__Your assignment__
Read through the records. Copy each line that has the word "diskreten".

__Working data__
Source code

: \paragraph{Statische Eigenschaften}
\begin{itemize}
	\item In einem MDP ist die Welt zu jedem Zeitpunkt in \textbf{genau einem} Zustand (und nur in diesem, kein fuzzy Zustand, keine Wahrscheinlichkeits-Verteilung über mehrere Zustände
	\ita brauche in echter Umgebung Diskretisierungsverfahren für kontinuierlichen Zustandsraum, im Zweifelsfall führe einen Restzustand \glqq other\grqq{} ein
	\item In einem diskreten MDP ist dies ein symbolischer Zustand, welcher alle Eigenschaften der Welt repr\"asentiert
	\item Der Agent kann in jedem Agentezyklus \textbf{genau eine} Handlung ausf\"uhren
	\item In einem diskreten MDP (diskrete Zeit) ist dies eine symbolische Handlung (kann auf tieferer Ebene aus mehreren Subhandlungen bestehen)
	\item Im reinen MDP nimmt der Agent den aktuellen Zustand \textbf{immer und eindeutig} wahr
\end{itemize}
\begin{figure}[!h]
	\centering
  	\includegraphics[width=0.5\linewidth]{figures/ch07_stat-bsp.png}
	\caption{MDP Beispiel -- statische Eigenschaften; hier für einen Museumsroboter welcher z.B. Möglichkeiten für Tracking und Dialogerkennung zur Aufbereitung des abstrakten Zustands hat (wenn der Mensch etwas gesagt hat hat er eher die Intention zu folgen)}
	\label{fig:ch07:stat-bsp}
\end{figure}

--

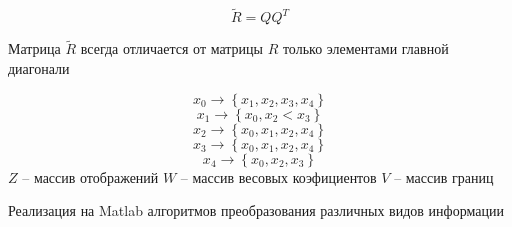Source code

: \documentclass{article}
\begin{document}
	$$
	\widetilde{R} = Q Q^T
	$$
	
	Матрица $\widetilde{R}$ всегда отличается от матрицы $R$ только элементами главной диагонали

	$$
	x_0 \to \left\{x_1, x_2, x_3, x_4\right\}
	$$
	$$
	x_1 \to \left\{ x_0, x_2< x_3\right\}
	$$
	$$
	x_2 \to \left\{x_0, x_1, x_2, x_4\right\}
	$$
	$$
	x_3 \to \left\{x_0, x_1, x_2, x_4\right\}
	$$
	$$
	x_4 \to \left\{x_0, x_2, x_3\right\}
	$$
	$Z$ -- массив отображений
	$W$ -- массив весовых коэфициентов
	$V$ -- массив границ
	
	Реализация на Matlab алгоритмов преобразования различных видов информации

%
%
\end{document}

__Solved problem__
	\item In einem diskreten MDP ist dies ein symbolischer Zustand, welcher alle Eigenschaften der Welt repr\"asentiert
	\item In einem diskreten MDP (diskrete Zeit) ist dies eine symbolische Handlung (kann auf tieferer Ebene aus mehreren Subhandlungen bestehen)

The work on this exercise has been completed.